▶ [Source texts of formatted documents]:
• • •
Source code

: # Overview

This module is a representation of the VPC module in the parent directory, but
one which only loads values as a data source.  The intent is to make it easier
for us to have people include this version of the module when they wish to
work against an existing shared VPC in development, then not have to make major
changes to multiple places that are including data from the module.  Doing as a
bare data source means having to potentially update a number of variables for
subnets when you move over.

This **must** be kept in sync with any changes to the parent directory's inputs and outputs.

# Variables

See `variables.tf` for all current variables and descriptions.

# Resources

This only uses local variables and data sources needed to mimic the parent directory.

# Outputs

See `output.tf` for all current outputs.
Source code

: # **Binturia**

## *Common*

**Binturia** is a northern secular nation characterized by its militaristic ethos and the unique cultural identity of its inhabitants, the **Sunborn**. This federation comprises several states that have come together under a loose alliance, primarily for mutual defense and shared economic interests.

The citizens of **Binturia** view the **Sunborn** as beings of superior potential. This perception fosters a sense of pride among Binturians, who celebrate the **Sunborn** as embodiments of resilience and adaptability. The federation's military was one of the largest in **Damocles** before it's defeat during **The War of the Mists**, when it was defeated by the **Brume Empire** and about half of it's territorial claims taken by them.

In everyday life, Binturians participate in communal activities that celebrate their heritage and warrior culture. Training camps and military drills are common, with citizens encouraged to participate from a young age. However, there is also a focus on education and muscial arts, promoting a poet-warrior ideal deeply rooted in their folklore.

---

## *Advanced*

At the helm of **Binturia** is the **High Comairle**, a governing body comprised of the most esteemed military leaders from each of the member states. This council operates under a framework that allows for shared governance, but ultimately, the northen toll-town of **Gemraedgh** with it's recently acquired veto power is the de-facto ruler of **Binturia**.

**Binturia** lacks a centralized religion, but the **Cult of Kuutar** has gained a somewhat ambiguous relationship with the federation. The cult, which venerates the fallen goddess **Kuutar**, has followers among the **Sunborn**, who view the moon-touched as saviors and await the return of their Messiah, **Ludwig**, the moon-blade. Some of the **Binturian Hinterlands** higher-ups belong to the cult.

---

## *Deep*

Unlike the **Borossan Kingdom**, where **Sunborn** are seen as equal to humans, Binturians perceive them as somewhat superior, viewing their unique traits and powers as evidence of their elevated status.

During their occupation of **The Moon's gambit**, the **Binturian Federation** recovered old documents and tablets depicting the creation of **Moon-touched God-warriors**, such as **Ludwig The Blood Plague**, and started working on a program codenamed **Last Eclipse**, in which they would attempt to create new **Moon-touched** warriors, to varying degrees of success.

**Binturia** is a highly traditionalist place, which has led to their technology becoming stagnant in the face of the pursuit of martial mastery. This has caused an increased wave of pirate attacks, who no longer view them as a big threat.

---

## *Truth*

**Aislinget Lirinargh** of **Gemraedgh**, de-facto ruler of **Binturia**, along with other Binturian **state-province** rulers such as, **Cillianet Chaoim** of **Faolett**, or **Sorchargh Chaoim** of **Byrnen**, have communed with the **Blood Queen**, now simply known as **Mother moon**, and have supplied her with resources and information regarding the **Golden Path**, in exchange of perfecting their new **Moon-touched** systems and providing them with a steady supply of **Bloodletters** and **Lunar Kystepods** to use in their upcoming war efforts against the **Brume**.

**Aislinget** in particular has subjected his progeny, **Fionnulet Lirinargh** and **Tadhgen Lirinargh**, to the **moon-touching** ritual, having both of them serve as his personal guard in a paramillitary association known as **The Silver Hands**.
• • •
How many lines in the entries above include the string "module"? Please answer with that number and nothing more.

▶ [Solved exercise]: 3